Colette LaVette’s work is deeply informed by the natural world and mythology, taking a playful approach that engages with tradition through a contemporary painterly language - her organic forms emerge from expressionist mark making in compositions that recall Rococo and Renaissance masters.
For our Autumn 23 artwork, we wanted to immerse the viewer in our collaborator Julius Roberts’ world. Colette has created a painting alive with the characters we found on Julius’ farm, amid the ingredients of the fragrance - if you look closely you’ll spy his goats, his dog, carrots (complete with roots and flowers), irises, rock rose, geranium, fig leaves, violet leaves and an apple tree...

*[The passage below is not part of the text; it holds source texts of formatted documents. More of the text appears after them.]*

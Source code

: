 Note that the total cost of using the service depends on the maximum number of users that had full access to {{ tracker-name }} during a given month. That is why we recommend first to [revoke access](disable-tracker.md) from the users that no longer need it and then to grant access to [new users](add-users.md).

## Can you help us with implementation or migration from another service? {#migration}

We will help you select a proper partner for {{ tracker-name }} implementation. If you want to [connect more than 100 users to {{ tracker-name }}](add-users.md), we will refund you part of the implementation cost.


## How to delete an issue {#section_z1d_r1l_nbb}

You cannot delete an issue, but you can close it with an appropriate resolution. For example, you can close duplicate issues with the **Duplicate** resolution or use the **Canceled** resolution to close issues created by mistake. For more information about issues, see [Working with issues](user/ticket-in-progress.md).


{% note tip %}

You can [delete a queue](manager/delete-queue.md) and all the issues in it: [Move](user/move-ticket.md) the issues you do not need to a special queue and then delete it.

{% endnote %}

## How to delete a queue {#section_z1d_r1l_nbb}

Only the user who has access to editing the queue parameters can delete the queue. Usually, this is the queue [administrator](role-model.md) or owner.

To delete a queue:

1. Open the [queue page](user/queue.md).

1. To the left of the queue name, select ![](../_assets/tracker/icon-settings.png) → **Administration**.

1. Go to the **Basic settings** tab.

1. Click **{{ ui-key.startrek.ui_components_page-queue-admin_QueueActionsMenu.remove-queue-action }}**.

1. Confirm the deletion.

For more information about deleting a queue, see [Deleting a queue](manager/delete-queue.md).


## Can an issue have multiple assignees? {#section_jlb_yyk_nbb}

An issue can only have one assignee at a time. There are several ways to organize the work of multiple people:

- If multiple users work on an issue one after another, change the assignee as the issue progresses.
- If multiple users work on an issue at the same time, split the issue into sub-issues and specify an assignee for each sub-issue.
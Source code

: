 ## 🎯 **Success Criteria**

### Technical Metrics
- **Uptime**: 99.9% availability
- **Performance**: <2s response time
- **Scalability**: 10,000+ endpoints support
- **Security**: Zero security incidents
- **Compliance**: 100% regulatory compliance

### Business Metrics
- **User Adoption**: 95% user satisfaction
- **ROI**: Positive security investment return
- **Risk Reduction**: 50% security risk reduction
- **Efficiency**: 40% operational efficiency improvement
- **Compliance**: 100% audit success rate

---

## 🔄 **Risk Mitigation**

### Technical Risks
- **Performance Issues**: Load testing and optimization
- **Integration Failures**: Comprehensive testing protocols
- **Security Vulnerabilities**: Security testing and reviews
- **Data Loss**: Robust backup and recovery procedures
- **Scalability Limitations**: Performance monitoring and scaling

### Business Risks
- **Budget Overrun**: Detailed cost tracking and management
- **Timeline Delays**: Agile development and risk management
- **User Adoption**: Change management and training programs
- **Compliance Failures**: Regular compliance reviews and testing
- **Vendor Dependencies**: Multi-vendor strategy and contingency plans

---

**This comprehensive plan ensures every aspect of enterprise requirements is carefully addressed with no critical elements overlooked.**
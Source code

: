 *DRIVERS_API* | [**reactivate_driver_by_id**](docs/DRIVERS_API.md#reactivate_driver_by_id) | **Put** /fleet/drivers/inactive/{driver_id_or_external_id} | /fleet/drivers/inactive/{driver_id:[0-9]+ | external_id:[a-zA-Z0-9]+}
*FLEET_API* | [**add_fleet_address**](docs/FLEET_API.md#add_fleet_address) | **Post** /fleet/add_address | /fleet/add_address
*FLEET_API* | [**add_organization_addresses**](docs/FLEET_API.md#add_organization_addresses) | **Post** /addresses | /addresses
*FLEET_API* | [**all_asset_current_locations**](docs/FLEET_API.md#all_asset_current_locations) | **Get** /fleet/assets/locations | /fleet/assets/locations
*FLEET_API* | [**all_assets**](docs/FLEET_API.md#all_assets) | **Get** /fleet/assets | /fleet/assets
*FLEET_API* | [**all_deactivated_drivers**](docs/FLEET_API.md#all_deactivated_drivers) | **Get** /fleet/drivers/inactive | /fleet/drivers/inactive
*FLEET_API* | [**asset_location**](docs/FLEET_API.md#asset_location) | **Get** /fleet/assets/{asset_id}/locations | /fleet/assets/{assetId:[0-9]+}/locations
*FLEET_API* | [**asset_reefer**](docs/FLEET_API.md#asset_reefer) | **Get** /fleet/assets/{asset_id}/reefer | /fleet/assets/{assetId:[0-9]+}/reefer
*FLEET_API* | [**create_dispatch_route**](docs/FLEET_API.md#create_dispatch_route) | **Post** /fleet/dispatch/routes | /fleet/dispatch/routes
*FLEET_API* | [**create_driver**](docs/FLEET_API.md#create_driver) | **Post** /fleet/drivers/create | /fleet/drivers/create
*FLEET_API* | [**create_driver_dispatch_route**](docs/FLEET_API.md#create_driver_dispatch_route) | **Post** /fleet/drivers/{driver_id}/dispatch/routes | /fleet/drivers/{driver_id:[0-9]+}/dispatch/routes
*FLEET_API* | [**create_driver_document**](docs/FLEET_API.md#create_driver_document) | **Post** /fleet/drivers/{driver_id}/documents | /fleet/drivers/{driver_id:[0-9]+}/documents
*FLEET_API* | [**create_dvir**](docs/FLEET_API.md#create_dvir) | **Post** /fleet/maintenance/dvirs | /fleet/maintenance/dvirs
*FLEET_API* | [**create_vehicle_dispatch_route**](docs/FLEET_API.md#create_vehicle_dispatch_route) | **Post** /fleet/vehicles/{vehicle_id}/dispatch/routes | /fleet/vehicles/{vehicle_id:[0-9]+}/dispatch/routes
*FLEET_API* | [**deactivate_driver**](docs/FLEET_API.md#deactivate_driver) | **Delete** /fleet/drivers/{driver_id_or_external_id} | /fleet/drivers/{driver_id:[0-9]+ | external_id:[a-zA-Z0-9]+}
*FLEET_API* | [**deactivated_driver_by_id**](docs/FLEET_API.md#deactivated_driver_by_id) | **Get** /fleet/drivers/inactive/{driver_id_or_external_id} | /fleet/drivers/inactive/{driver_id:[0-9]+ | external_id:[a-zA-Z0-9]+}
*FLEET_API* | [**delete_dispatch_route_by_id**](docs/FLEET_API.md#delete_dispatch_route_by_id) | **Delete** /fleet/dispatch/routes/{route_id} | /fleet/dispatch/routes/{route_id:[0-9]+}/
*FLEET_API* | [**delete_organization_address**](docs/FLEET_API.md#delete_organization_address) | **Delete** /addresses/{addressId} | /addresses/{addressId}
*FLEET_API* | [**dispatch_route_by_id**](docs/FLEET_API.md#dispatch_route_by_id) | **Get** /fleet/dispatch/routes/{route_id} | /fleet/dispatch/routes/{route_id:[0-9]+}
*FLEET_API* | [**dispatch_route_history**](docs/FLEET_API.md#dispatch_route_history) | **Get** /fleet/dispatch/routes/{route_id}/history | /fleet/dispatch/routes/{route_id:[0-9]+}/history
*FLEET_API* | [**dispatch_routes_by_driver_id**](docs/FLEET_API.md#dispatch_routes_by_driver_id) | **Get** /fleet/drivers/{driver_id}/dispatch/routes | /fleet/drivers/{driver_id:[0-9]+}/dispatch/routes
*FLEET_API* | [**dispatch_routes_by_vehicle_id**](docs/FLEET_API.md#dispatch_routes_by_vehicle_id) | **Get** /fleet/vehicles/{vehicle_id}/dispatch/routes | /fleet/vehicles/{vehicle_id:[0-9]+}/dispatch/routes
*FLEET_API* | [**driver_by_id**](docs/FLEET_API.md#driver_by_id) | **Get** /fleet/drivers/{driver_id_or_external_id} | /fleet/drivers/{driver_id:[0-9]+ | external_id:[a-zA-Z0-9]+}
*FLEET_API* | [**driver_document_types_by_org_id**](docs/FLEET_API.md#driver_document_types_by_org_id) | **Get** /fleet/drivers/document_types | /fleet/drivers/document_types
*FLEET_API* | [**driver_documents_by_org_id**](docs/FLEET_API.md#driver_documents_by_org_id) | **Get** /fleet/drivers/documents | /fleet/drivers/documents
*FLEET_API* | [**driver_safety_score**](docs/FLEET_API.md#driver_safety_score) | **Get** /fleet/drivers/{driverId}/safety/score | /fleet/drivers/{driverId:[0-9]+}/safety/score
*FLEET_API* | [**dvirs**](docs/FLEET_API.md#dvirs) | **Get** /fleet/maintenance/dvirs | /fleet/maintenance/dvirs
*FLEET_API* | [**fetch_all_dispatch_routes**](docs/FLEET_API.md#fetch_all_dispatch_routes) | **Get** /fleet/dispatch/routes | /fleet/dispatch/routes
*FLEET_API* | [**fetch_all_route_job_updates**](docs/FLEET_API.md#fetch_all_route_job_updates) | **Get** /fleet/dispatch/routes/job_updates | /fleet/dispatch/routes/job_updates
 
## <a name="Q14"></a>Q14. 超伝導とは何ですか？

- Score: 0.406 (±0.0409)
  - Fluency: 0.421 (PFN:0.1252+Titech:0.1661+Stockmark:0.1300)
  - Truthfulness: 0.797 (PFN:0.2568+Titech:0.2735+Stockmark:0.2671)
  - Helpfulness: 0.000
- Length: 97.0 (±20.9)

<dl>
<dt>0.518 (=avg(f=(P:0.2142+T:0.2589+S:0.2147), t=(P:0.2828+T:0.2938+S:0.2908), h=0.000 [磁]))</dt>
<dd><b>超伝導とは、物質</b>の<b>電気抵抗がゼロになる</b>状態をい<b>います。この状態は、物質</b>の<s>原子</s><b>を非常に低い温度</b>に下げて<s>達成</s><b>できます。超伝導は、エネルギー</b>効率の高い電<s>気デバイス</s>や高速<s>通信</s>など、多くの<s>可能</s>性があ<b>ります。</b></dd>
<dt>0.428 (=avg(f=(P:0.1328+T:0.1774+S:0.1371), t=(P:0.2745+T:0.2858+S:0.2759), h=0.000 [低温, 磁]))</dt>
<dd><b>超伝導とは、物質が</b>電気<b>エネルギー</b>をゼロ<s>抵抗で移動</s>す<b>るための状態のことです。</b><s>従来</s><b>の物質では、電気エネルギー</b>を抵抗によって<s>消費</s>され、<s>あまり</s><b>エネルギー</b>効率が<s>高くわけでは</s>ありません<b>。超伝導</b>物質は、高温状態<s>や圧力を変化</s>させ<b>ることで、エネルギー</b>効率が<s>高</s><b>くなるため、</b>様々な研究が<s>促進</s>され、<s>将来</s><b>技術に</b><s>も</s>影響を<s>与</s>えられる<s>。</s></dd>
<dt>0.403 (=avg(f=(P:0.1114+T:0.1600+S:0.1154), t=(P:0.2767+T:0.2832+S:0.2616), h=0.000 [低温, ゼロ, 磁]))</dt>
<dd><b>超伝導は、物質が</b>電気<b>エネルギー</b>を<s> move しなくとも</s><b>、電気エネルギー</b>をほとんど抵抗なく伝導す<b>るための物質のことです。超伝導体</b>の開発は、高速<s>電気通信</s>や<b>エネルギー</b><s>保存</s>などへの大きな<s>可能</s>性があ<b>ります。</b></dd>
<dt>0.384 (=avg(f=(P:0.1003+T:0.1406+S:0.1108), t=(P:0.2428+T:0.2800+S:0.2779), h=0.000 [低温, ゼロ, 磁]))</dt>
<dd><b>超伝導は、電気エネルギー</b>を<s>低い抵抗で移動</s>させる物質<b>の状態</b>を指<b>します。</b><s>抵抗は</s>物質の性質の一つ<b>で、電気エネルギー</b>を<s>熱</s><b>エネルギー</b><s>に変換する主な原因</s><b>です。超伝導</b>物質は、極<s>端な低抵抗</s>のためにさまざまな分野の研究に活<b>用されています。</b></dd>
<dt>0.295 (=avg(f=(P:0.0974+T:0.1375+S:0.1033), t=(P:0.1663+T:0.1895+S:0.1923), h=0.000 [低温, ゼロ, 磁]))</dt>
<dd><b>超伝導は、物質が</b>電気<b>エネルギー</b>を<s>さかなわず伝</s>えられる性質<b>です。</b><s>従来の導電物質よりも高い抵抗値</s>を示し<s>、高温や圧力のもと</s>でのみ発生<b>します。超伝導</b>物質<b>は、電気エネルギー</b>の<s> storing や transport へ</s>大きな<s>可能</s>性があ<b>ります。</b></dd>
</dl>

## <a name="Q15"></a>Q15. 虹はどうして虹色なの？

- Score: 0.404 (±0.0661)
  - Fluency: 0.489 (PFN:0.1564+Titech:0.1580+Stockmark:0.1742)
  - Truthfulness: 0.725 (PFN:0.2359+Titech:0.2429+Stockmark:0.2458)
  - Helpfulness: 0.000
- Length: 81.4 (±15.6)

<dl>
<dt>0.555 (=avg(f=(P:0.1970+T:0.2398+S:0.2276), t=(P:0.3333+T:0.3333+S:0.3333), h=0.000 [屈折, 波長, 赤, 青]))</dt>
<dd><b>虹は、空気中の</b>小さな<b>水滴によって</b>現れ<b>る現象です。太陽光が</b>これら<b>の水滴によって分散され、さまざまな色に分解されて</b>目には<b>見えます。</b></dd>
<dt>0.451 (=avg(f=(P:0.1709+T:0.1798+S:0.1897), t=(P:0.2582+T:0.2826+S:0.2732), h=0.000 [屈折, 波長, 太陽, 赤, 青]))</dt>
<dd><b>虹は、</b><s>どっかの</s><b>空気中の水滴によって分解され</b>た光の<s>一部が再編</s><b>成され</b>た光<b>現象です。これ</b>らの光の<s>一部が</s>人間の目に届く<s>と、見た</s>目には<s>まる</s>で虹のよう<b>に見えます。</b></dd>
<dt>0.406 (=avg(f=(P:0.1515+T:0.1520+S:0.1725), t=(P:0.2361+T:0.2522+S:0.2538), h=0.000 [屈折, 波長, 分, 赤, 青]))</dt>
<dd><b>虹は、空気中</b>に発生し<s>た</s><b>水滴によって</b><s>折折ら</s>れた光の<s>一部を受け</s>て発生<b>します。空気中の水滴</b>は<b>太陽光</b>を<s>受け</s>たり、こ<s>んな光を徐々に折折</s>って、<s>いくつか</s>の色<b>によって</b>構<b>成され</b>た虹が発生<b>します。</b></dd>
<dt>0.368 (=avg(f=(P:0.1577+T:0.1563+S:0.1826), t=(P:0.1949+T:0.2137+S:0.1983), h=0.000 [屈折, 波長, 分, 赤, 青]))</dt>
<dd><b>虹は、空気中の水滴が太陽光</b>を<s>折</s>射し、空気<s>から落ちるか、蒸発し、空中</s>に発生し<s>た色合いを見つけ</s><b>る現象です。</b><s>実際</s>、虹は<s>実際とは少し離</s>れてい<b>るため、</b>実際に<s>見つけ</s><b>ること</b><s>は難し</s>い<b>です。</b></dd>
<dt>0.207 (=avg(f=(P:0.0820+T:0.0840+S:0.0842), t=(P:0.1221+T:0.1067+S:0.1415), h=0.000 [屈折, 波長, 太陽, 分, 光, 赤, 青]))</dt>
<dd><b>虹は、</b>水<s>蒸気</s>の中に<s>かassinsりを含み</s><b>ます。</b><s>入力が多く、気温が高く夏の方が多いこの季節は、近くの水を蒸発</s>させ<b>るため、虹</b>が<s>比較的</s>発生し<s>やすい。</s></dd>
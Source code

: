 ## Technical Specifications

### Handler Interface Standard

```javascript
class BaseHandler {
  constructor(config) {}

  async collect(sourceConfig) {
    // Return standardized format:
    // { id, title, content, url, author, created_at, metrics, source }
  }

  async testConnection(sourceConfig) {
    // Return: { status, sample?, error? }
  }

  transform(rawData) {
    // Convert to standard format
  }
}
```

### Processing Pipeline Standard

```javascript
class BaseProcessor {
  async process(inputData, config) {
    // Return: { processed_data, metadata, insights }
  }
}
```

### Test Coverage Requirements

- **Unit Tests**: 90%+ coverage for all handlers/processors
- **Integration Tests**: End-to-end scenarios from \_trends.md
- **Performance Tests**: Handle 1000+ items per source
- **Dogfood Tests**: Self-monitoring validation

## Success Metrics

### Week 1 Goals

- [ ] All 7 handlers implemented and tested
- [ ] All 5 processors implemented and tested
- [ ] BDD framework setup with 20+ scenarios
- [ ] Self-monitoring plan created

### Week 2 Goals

Colette LaVette paints to ‘get to know who we are as humans more.’ Inspired by her daughters, she is driven by a desire to connect with the people who came before us. For this she often turns to folklore and mythology, noting ‘how folklore bridges this gap between early ancestors and where we are now. It’s not quite religion but it’s a way of making sense of the world that’s still relevant today.’
She finds this sense of connection, too, in her use of natural paint pigments, which she mixes herself: ‘Using the natural pigment means the palette is really earthy - colours I think we are intuitively built to recognise, so whether it’s the danger of a red berry or there’s green on the trees which means the weather’s going to warm up… These things are within us, I think, and those colours can evoke certain feelings.’
There are practical advantages to mixing her own paints, too - Colette finds that she ‘goes through a vast amount of paint - my painting’s quite textured, quite large scale - so it means I have access to a lot more paint, whereas if I were using little tubes I would go through so many!’ It’s also fun, she says, and ‘quite intuitive once you get used to it.’ All the elements she uses are natural: ‘I’ll start with things like iron oxide or gold ochre, mix it with linseed oil, and then I use lavender oil to thin it.’
We asked Colette about the painting’s characters, which of course are based around the animals on Julius’ farm: ‘As a consumer or viewer of art, I really enjoy abstract expressionist works - but I find that some sort of biomorphic form in there really works as an invitation into the piece, a way to connect me a bit more. I think often when I’m painting or thinking about compositions, I’m thinking about how I would enjoy it as the viewer even before I’m painting it - so I guess I’m painting for myself before anyone else.’